# Dataset content
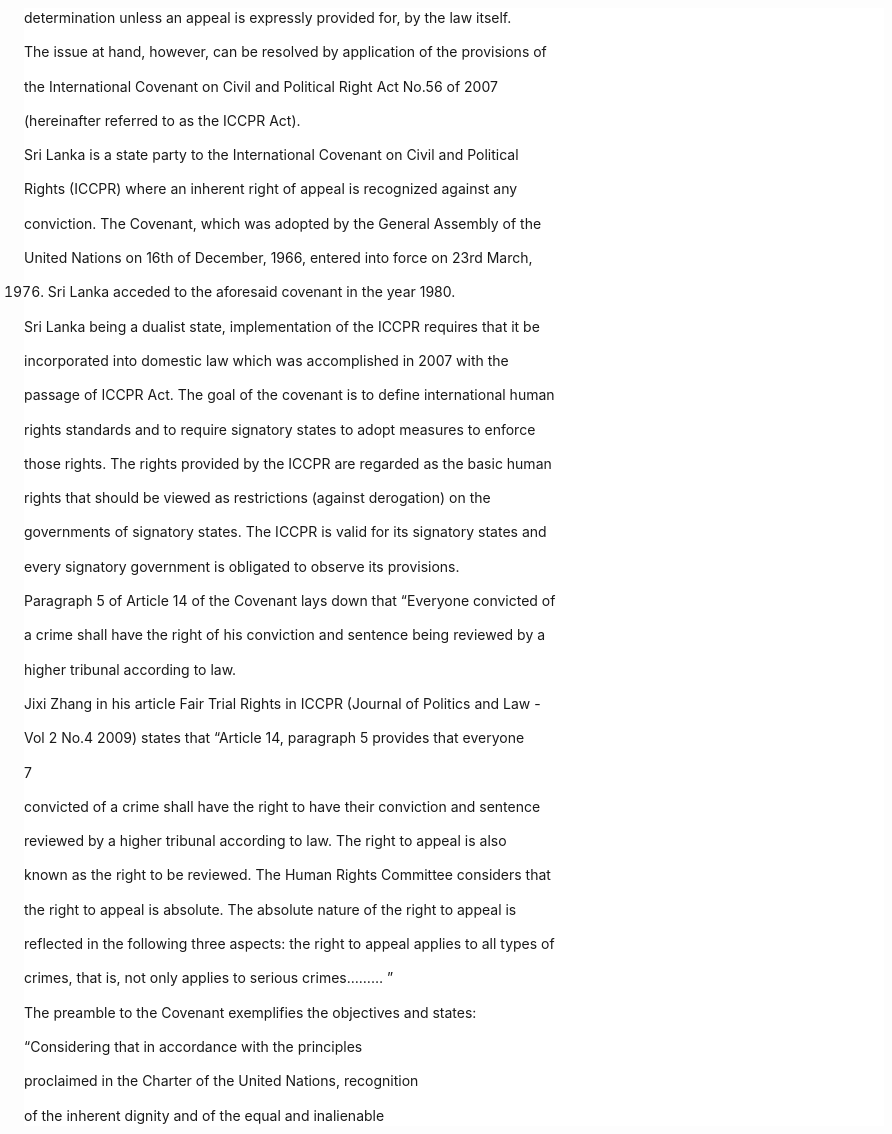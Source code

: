 determination unless an appeal is expressly provided for, by the law itself.

The issue at hand, however, can be resolved by application of the provisions of

the International Covenant on Civil and Political Right Act No.56 of 2007

(hereinafter referred to as the ICCPR Act).

Sri Lanka is a state party to the International Covenant on Civil and Political

Rights (ICCPR) where an inherent right of appeal is recognized against any

conviction. The Covenant, which was adopted by the General Assembly of the

United Nations on 16th of December, 1966, entered into force on 23rd March,

1976. Sri Lanka acceded to the aforesaid covenant in the year 1980.

Sri Lanka being a dualist state, implementation of the ICCPR requires that it be

incorporated into domestic law which was accomplished in 2007 with the

passage of ICCPR Act. The goal of the covenant is to define international human

rights standards and to require signatory states to adopt measures to enforce

those rights. The rights provided by the ICCPR are regarded as the basic human

rights that should be viewed as restrictions (against derogation) on the

governments of signatory states. The ICCPR is valid for its signatory states and

every signatory government is obligated to observe its provisions.

Paragraph 5 of Article 14 of the Covenant lays down that “Everyone convicted of

a crime shall have the right of his conviction and sentence being reviewed by a

higher tribunal according to law.

Jixi Zhang in his article Fair Trial Rights in ICCPR (Journal of Politics and Law -

Vol 2 No.4 2009) states that “Article 14, paragraph 5 provides that everyone

7

convicted of a crime shall have the right to have their conviction and sentence

reviewed by a higher tribunal according to law. The right to appeal is also

known as the right to be reviewed. The Human Rights Committee considers that

the right to appeal is absolute. The absolute nature of the right to appeal is

reflected in the following three aspects: the right to appeal applies to all types of

crimes, that is, not only applies to serious crimes……… ”

The preamble to the Covenant exemplifies the objectives and states:

“Considering that in accordance with the principles

proclaimed in the Charter of the United Nations, recognition

of the inherent dignity and of the equal and inalienable
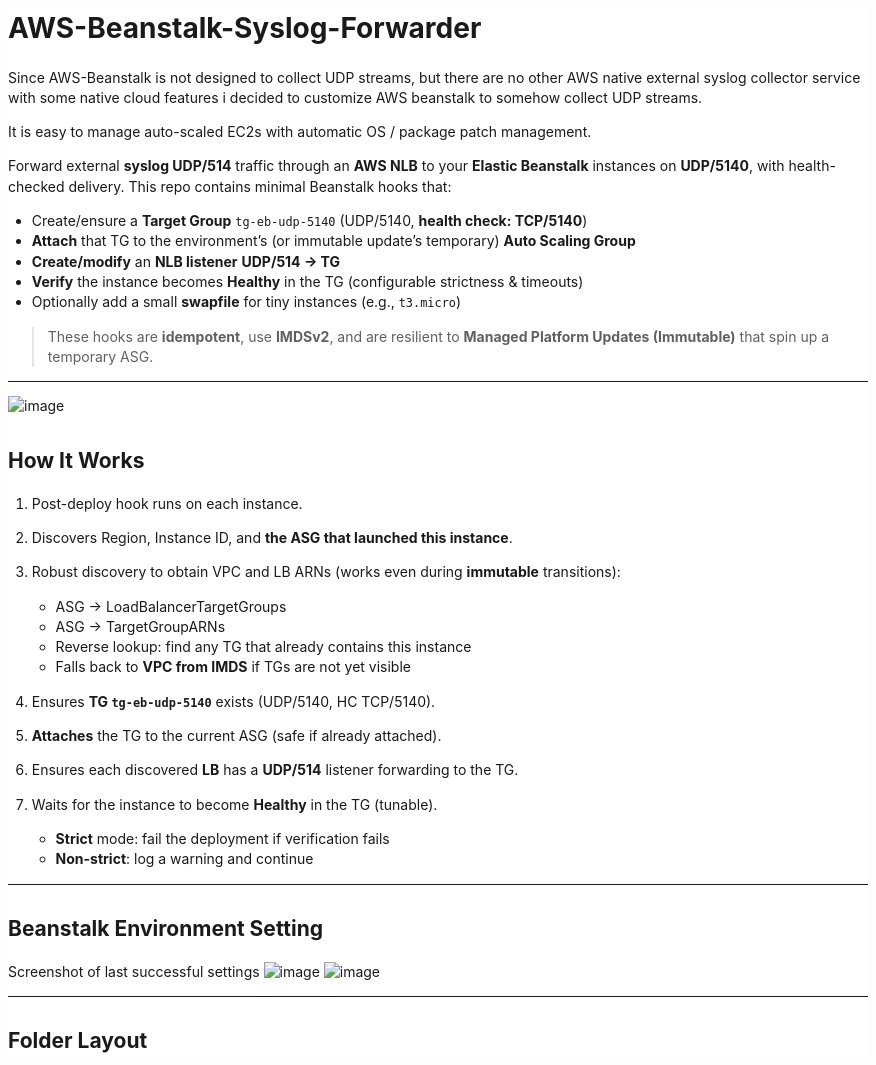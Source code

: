 # AWS-Beanstalk-Syslog-Forwarder
Since AWS-Beanstalk is not designed to collect UDP streams, but there are no other AWS native external syslog collector service with some native cloud features
i decided to customize AWS beanstalk to somehow collect UDP streams.

It is easy to manage auto-scaled EC2s with automatic OS / package patch management.

Forward external **syslog UDP/514** traffic through an **AWS NLB** to your **Elastic Beanstalk** instances on **UDP/5140**, with health-checked delivery.
This repo contains minimal Beanstalk hooks that:

* Create/ensure a **Target Group** `tg-eb-udp-5140` (UDP/5140, **health check: TCP/5140**)
* **Attach** that TG to the environment’s (or immutable update’s temporary) **Auto Scaling Group**
* **Create/modify** an **NLB listener** **UDP/514 → TG**
* **Verify** the instance becomes **Healthy** in the TG (configurable strictness & timeouts)
* Optionally add a small **swapfile** for tiny instances (e.g., `t3.micro`)

> These hooks are **idempotent**, use **IMDSv2**, and are resilient to **Managed Platform Updates (Immutable)** that spin up a temporary ASG.

---
<img width="964" height="304" alt="image" src="https://github.com/user-attachments/assets/db2e3dd2-333b-4fae-998d-862e6c2e10c5" />

## How It Works

1. Post-deploy hook runs on each instance.
2. Discovers Region, Instance ID, and **the ASG that launched this instance**.
3. Robust discovery to obtain VPC and LB ARNs (works even during **immutable** transitions):

   * ASG → LoadBalancerTargetGroups
   * ASG → TargetGroupARNs
   * Reverse lookup: find any TG that already contains this instance
   * Falls back to **VPC from IMDS** if TGs are not yet visible
4. Ensures **TG `tg-eb-udp-5140`** exists (UDP/5140, HC TCP/5140).
5. **Attaches** the TG to the current ASG (safe if already attached).
6. Ensures each discovered **LB** has a **UDP/514** listener forwarding to the TG.
7. Waits for the instance to become **Healthy** in the TG (tunable).

   * **Strict** mode: fail the deployment if verification fails
   * **Non-strict**: log a warning and continue

---

## Beanstalk Environment Setting
Screenshot of last successful settings
<img width="1487" height="4039" alt="image" src="https://github.com/user-attachments/assets/6eb922c4-b0a9-44ca-bf4d-e91253406534" />
<img width="1480" height="3548" alt="image" src="https://github.com/user-attachments/assets/a0e38f23-63f0-44f1-9fd0-1525999337e9" />


---
## Folder Layout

# Work instructions
All of the records above should be written out exactly, with the pictures left out.

# Result for this exercise
Source code

: determination unless an appeal is expressly provided for, by the law itself.

The issue at hand, however, can be resolved by application of the provisions of

the International Covenant on Civil and Political Right Act No.56 of 2007

(hereinafter referred to as the ICCPR Act).

Sri Lanka is a state party to the International Covenant on Civil and Political

Rights (ICCPR) where an inherent right of appeal is recognized against any

conviction. The Covenant, which was adopted by the General Assembly of the

United Nations on 16th of December, 1966, entered into force on 23rd March,

1976. Sri Lanka acceded to the aforesaid covenant in the year 1980.

Sri Lanka being a dualist state, implementation of the ICCPR requires that it be

incorporated into domestic law which was accomplished in 2007 with the

passage of ICCPR Act. The goal of the covenant is to define international human

rights standards and to require signatory states to adopt measures to enforce

those rights. The rights provided by the ICCPR are regarded as the basic human

rights that should be viewed as restrictions (against derogation) on the

governments of signatory states. The ICCPR is valid for its signatory states and

every signatory government is obligated to observe its provisions.

Paragraph 5 of Article 14 of the Covenant lays down that “Everyone convicted of

a crime shall have the right of his conviction and sentence being reviewed by a

higher tribunal according to law.

Jixi Zhang in his article Fair Trial Rights in ICCPR (Journal of Politics and Law -

Vol 2 No.4 2009) states that “Article 14, paragraph 5 provides that everyone

7

convicted of a crime shall have the right to have their conviction and sentence

reviewed by a higher tribunal according to law. The right to appeal is also

known as the right to be reviewed. The Human Rights Committee considers that

the right to appeal is absolute. The absolute nature of the right to appeal is

reflected in the following three aspects: the right to appeal applies to all types of

crimes, that is, not only applies to serious crimes……… ”

The preamble to the Covenant exemplifies the objectives and states:

“Considering that in accordance with the principles

proclaimed in the Charter of the United Nations, recognition

of the inherent dignity and of the equal and inalienable
Source code

: # AWS-Beanstalk-Syslog-Forwarder
Since AWS-Beanstalk is not designed to collect UDP streams, but there are no other AWS native external syslog collector service with some native cloud features
i decided to customize AWS beanstalk to somehow collect UDP streams.

It is easy to manage auto-scaled EC2s with automatic OS / package patch management.

Forward external **syslog UDP/514** traffic through an **AWS NLB** to your **Elastic Beanstalk** instances on **UDP/5140**, with health-checked delivery.
This repo contains minimal Beanstalk hooks that:

* Create/ensure a **Target Group** `tg-eb-udp-5140` (UDP/5140, **health check: TCP/5140**)
* **Attach** that TG to the environment’s (or immutable update’s temporary) **Auto Scaling Group**
* **Create/modify** an **NLB listener** **UDP/514 → TG**
* **Verify** the instance becomes **Healthy** in the TG (configurable strictness & timeouts)
* Optionally add a small **swapfile** for tiny instances (e.g., `t3.micro`)

> These hooks are **idempotent**, use **IMDSv2**, and are resilient to **Managed Platform Updates (Immutable)** that spin up a temporary ASG.

---
<img width="964" height="304" alt="image" src="https://github.com/user-attachments/assets/db2e3dd2-333b-4fae-998d-862e6c2e10c5" />

## How It Works

1. Post-deploy hook runs on each instance.
2. Discovers Region, Instance ID, and **the ASG that launched this instance**.
3. Robust discovery to obtain VPC and LB ARNs (works even during **immutable** transitions):

   * ASG → LoadBalancerTargetGroups
   * ASG → TargetGroupARNs
   * Reverse lookup: find any TG that already contains this instance
   * Falls back to **VPC from IMDS** if TGs are not yet visible
4. Ensures **TG `tg-eb-udp-5140`** exists (UDP/5140, HC TCP/5140).
5. **Attaches** the TG to the current ASG (safe if already attached).
6. Ensures each discovered **LB** has a **UDP/514** listener forwarding to the TG.
7. Waits for the instance to become **Healthy** in the TG (tunable).

   * **Strict** mode: fail the deployment if verification fails
   * **Non-strict**: log a warning and continue

---

## Beanstalk Environment Setting
Screenshot of last successful settings
<img width="1487" height="4039" alt="image" src="https://github.com/user-attachments/assets/6eb922c4-b0a9-44ca-bf4d-e91253406534" />
<img width="1480" height="3548" alt="image" src="https://github.com/user-attachments/assets/a0e38f23-63f0-44f1-9fd0-1525999337e9" />


---
## Folder Layout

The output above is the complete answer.